J’ai pu assister à des concerts en live, écouter des lectures à haute voix, voir des documentaires de toute sorte. J’ai relu les auteurs de mes jeunes années avec toujours autant de passion. J’ai l’impression de n’avoir jamais autant ingurgité en si peu de temps.
Mon cerveau était en ébullition permanente pour fuir la morosité et l’anxiété ambiante et m’évader de cet enfermement contraint. Un confinement pourtant très confortable avec la nature à ma porte, je n’avais pas à me plaindre.

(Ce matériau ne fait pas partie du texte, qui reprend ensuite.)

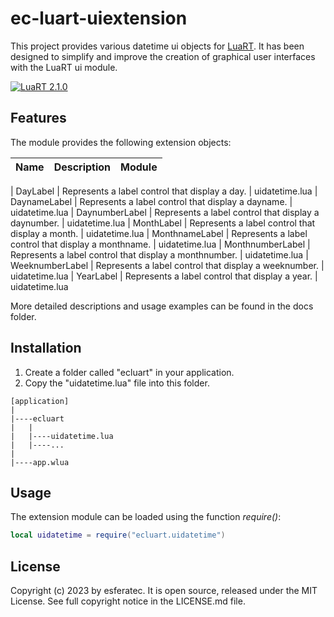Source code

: # ec-luart-uiextension

This project provides various datetime ui objects for [LuaRT](https://www.luart.org/).
It has been designed to simplify and improve the creation of graphical user interfaces with the LuaRT ui module.

[![LuaRT 2.1.0](https://badgen.net/badge/LuaRT/2.1.0/blue)](https://github.com/samyeyo/LuaRT)

## Features

The module provides the following extension objects:

| Name | Description | Module |
| --- | --- | --- |

| DayLabel | Represents a label control that display a day. | uidatetime.lua
| DaynameLabel | Represents a label control that display a dayname. | uidatetime.lua
| DaynumberLabel | Represents a label control that display a daynumber. | uidatetime.lua
| MonthLabel | Represents a label control that display a month. | uidatetime.lua
| MonthnameLabel | Represents a label control that display a monthname. | uidatetime.lua
| MonthnumberLabel | Represents a label control that display a monthnumber. | uidatetime.lua
| WeeknumberLabel | Represents a label control that display a weeknumber. | uidatetime.lua
| YearLabel | Represents a label control that display a year. | uidatetime.lua

More detailed descriptions and usage examples can be found in the docs folder.

## Installation

1. Create a folder called "ecluart" in your application.
1. Copy the "uidatetime.lua" file into this folder.

```text
[application]
|
|----ecluart
|   |
|   |----uidatetime.lua
|   |----...
|
|----app.wlua
```

## Usage

The extension module can be loaded using the function *require()*:

```lua
local uidatetime = require("ecluart.uidatetime")  
```

## License

Copyright (c) 2023 by esferatec.
It is open source, released under the MIT License.
See full copyright notice in the LICENSE.md file.
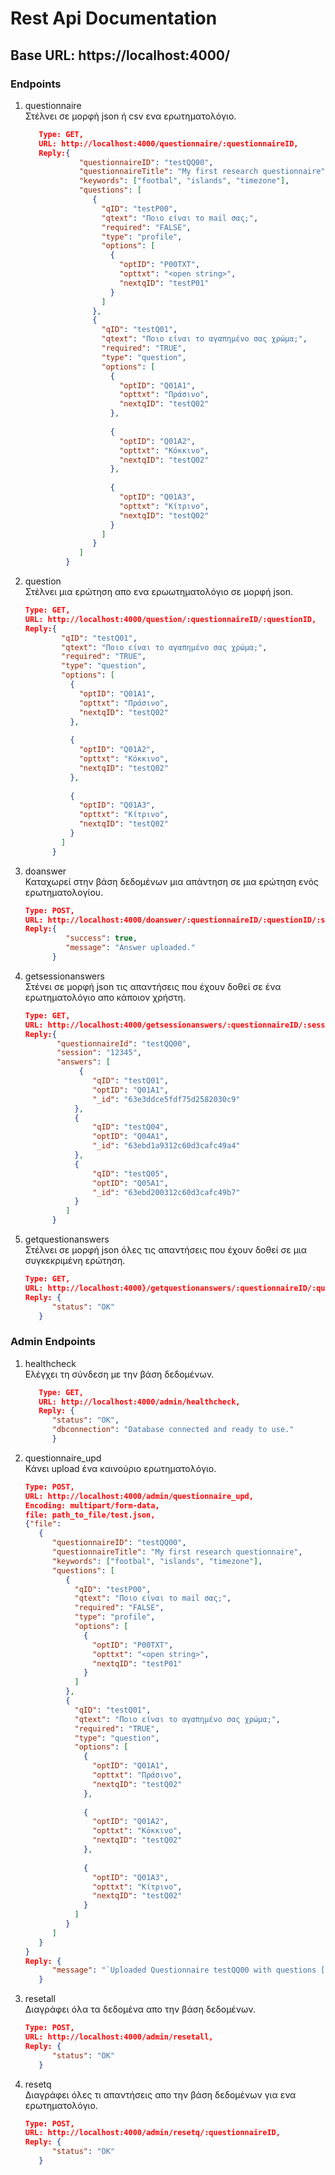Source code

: # Rest Api Documentation

## Base URL: https://localhost:4000/

### Endpoints
   1. questionnaire <br/>
      Στέλνει σε μορφή json ή csv ενα ερωτηματολόγιο.
      ```json
         Type: GET,
         URL: http://localhost:4000/questionnaire/:questionnaireID,
         Reply:{
                  "questionnaireID": "testQQ00",
                  "questionnaireTitle": "My first research questionnaire",
                  "keywords": ["footbal", "islands", "timezone"],
                  "questions": [
                     {
                       "qID": "testP00",
                       "qtext": "Ποιο είναι το mail σας;",
                       "required": "FALSE",
                       "type": "profile",
                       "options": [
                         {
                           "optID": "P00TXT",
                           "opttxt": "<open string>",
                           "nextqID": "testP01"
                         }
                       ]
                     },
                     {
                       "qID": "testQ01",
                       "qtext": "Ποιο είναι το αγαπημένο σας χρώμα;",
                       "required": "TRUE",
                       "type": "question",
                       "options": [
                         {
                           "optID": "Q01A1",
                           "opttxt": "Πράσινο",
                           "nextqID": "testQ02"
                         },
                 
                         {
                           "optID": "Q01A2",
                           "opttxt": "Κόκκινο",
                           "nextqID": "testQ02"
                         },
                 
                         {
                           "optID": "Q01A3",
                           "opttxt": "Κίτρινο",
                           "nextqID": "testQ02"
                         }
                       ]
                     }
                  ]
               }
         ```
   2. question <br/>
      Στέλνει μια ερώτηση απο ενα ερωωτηματολόγιο σε μορφή json.
      ```json
      Type: GET,
      URL: http://localhost:4000/question/:questionnaireID/:questionID,
      Reply:{
              "qID": "testQ01",
              "qtext": "Ποιο είναι το αγαπημένο σας χρώμα;",
              "required": "TRUE",
              "type": "question",
              "options": [
                {
                  "optID": "Q01A1",
                  "opttxt": "Πράσινο",
                  "nextqID": "testQ02"
                },
        
                {
                  "optID": "Q01A2",
                  "opttxt": "Κόκκινο",
                  "nextqID": "testQ02"
                },
        
                {
                  "optID": "Q01A3",
                  "opttxt": "Κίτρινο",
                  "nextqID": "testQ02"
                }
              ]
            }
      ```
   3. doanswer <br/>
      Καταχωρεί στην βάση δεδομένων μια απάντηση σε μια ερώτηση ενός ερωτηματολογίου.
      ```json
      Type: POST,
      URL: http://localhost:4000/doanswer/:questionnaireID/:questionID/:session/:optionID,
      Reply:{
               "success": true,
               "message": "Answer uploaded."
            }
      ```
   4. getsessionanswers <br/>
      Στένει σε μορφή json τις απαντήσεις που έχουν δοθεί σε ένα ερωτηματολόγιο απο κάποιον χρήστη.
      ```json
      Type: GET,
      URL: http://localhost:4000/getsessionanswers/:questionnaireID/:session,
      Reply:{
             "questionnaireId": "testQQ00",
             "session": "12345",
             "answers": [
                  {
                     "qID": "testQ01",
                     "optID": "Q01A1",
                     "_id": "63e3ddce5fdf75d2582030c9"
                 },
                 {
                     "qID": "testQ04",
                     "optID": "Q04A1",
                     "_id": "63ebd1a9312c60d3cafc49a4"
                 },
                 {
                     "qID": "testQ05",
                     "optID": "Q05A1",
                     "_id": "63ebd200312c60d3cafc49b7"
                 }
               ]
            }
      ```
   5. getquestionanswers <br/>
      Στέλνει σε μορφή json όλες τις απαντήσεις που έχουν δοθεί σε μια συγκεκριμένη ερώτηση.
      ```json
      Type: GET,
      URL: http://localhost:4000}/getquestionanswers/:questionnaireID/:questionID,
      Reply: {
            "status": "OK"
         }
      ```
      

### Admin Endpoints
   1. healthcheck <br/>
      Ελέγχει τη σύνδεση με την βάση δεδομένων.
      ```json
         Type: GET,
         URL: http://localhost:4000/admin/healthcheck,
         Reply: {
            "status": "OK",
            "dbconnection": "Database connected and ready to use."
            }
         ```
   2. questionnaire_upd <br/>
      Κάνει upload ένα καινούριο ερωτηματολόγιο.
      ```json
      Type: POST,
      URL: http://localhost:4000/admin/questionnaire_upd,
      Encoding: multipart/form-data,
      file: path_to_file/test.json,
      {"file":
         {
            "questionnaireID": "testQQ00",
            "questionnaireTitle": "My first research questionnaire",
            "keywords": ["footbal", "islands", "timezone"],
            "questions": [
               {
                 "qID": "testP00",
                 "qtext": "Ποιο είναι το mail σας;",
                 "required": "FALSE",
                 "type": "profile",
                 "options": [
                   {
                     "optID": "P00TXT",
                     "opttxt": "<open string>",
                     "nextqID": "testP01"
                   }
                 ]
               },
               {
                 "qID": "testQ01",
                 "qtext": "Ποιο είναι το αγαπημένο σας χρώμα;",
                 "required": "TRUE",
                 "type": "question",
                 "options": [
                   {
                     "optID": "Q01A1",
                     "opttxt": "Πράσινο",
                     "nextqID": "testQ02"
                   },
           
                   {
                     "optID": "Q01A2",
                     "opttxt": "Κόκκινο",
                     "nextqID": "testQ02"
                   },
           
                   {
                     "optID": "Q01A3",
                     "opttxt": "Κίτρινο",
                     "nextqID": "testQ02"
                   }
                 ]
               }
            ]
         }
      }
      Reply: {
            "message": "`Uploaded Questionnaire testQQ00 with questions [testP00,testQ01]"
         }
      ```
   3. resetall <br/>
      Διαγράφει όλα τα δεδομένα απο την βάση δεδομένων.
      ```json
      Type: POST,
      URL: http://localhost:4000/admin/resetall,
      Reply: {
            "status": "OK"
         }
      ```
   4. resetq <br/>
      Διαγράφει όλες τι απαντήσεις απο την βάση δεδομένων για ενα ερωτηματολόγιο.
      ```json
      Type: POST,
      URL: http://localhost:4000/admin/resetq/:questionnaireID,
      Reply: {
            "status": "OK"
         }
      ```


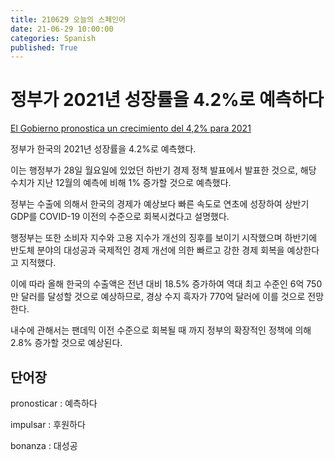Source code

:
 ```yaml
---
title: 210629 오늘의 스페인어
date: 21-06-29 10:00:00
categories: Spanish
published: True
---
```


# 정부가 2021년 성장률을 4.2%로 예측하다

[El Gobierno pronostica un crecimiento del 4,2% para 2021](http://world.kbs.co.kr/service/news_view.htm?lang=s&Seq_Code=76374)

정부가 한국의 2021년 성장률을 4.2%로 예측했다.

이는 행정부가 28일 월요일에 있었던 하반기 경제 정책 발표에서 발표한 것으로, 해당 수치가 지난 12월의 예측에 비해 1% 증가할 것으로 예측했다.

정부는 수출에 의해서 한국의 경제가 예상보다 빠른 속도로 연초에 성장하여 상반기 GDP를 COVID-19 이전의 수준으로 회복시켰다고 설명했다.

행정부는 또한 소비자 지수와 고용 지수가 개선의 징후를 보이기 시작했으며 하반기에 반도체 분야의 대성공과 국제적인 경제 개선에 의한 빠르고 강한 경제 회복을 예상한다고 지적했다.

이에 따라 올해 한국의 수출액은 전년 대비 18.5% 증가하여 역대 최고 수준인 6억 750만 달러를 달성할 것으로 예상하므로, 경상 수지 흑자가 770억 달러에 이를 것으로 전망한다.

내수에 관해서는 팬데믹 이전 수준으로 회복될 때 까지 정부의 확장적인 정책에 의해 2.8% 증가할 것으로 예상된다.

## 단어장

pronosticar : 예측하다

impulsar : 후원하다

bonanza : 대성공
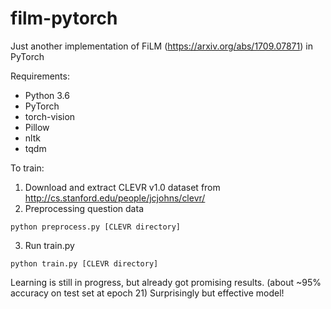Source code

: # film-pytorch
Just another implementation of FiLM (https://arxiv.org/abs/1709.07871) in PyTorch

Requirements:
* Python 3.6
* PyTorch
* torch-vision
* Pillow
* nltk
* tqdm

To train:

1. Download and extract CLEVR v1.0 dataset from http://cs.stanford.edu/people/jcjohns/clevr/
2. Preprocessing question data
```
python preprocess.py [CLEVR directory]
```
3. Run train.py
```
python train.py [CLEVR directory]
```

Learning is still in progress, but already got promising results. (about ~95% accuracy on test set at epoch 21) Surprisingly but effective model!
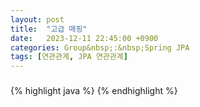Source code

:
 ```yaml
---
layout: post
title:  "고급 매핑"
date:   2023-12-11 22:45:00 +0900
categories: Group&nbsp;:&nbsp;Spring JPA
tags: [연관관계, JPA 연관관계]
---
```


### 

{% highlight java %}
{% endhighlight %}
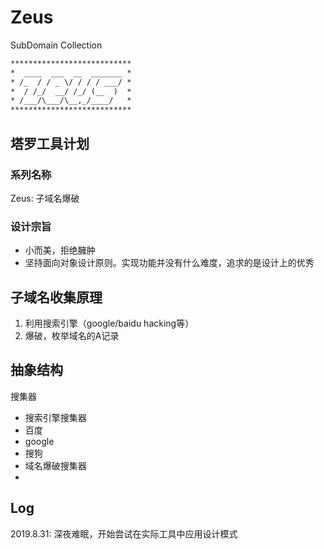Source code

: # Zeus

SubDomain Collection

```html
***************************
*  ____  ___  __  _______ *
* /_  / / _ \/ / / / ___/ *
*  / /_/  __/ /_/ (__  )  *
* /___/\___/\__,_/____/   *
***************************
```

## 塔罗工具计划

### 系列名称
Zeus: 子域名爆破

### 设计宗旨
- 小而美，拒绝臃肿
- 坚持面向对象设计原则。实现功能并没有什么难度，追求的是设计上的优秀


## 子域名收集原理
1. 利用搜索引擎（google/baidu hacking等）
2. 爆破，枚举域名的A记录

## 抽象结构

搜集器
- 搜索引擎搜集器
 - 百度
 - google
 - 搜狗
- 域名爆破搜集器
 -

## Log

2019.8.31: 深夜难眠，开始尝试在实际工具中应用设计模式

Le reconfinement de l’automne, même s’il était annoncé depuis plusieurs semaines, me laisse un goût plus amer. Il est arrivé brutalement sans sommation et sans l’excitation de la « première fois ». Du déjà vu, déjà ressenti, déjà vécu....Ce nouveau mode de vie n’était donc qu’un premier essai, il fallait le réitérer. Je n’étais pas d’accord, je le refusais. Nous en savions plus sur ce virus, nous l’avions apprivoisé tout en le laissant à une distance raisonnable. Alors oui ! il se réinvitait après l’insouciance des soirées estivales, avec les premiers frimas, mais c’était attendu, non !. Et les décomptes journaliers sont repartis, tous les indicateurs en hausse, les hôpitaux bientôt en incapacité de fournir… et notre vie de nouveau rythmée par les allocutions présidentielles.
Recommencer, remplir nos autorisations (l’Absurdistan autoritaire dixit nos voisins européens) limiter le plus possible les interactions humaines sauf dans les transports en commun, dans les grandes surfaces....On a senti néanmoins un certain relâchement, les masques, plus nombreux, ont baissé pavillon et se sont retrouvés en boucle d’oreille. Les 1 km pour nous dégourdir les pattes ont souvent été transgressés, les ausweis oubliés, mais nos librairies sont restées fermées, notre fleuriste s’est enfermée et le petit café du marché n’a plus fumé.
Alors oui, ce reconfinement me laisse un goût amer, un grain de sable a enrayé la machine qui avait si bien fonctionné la première fois.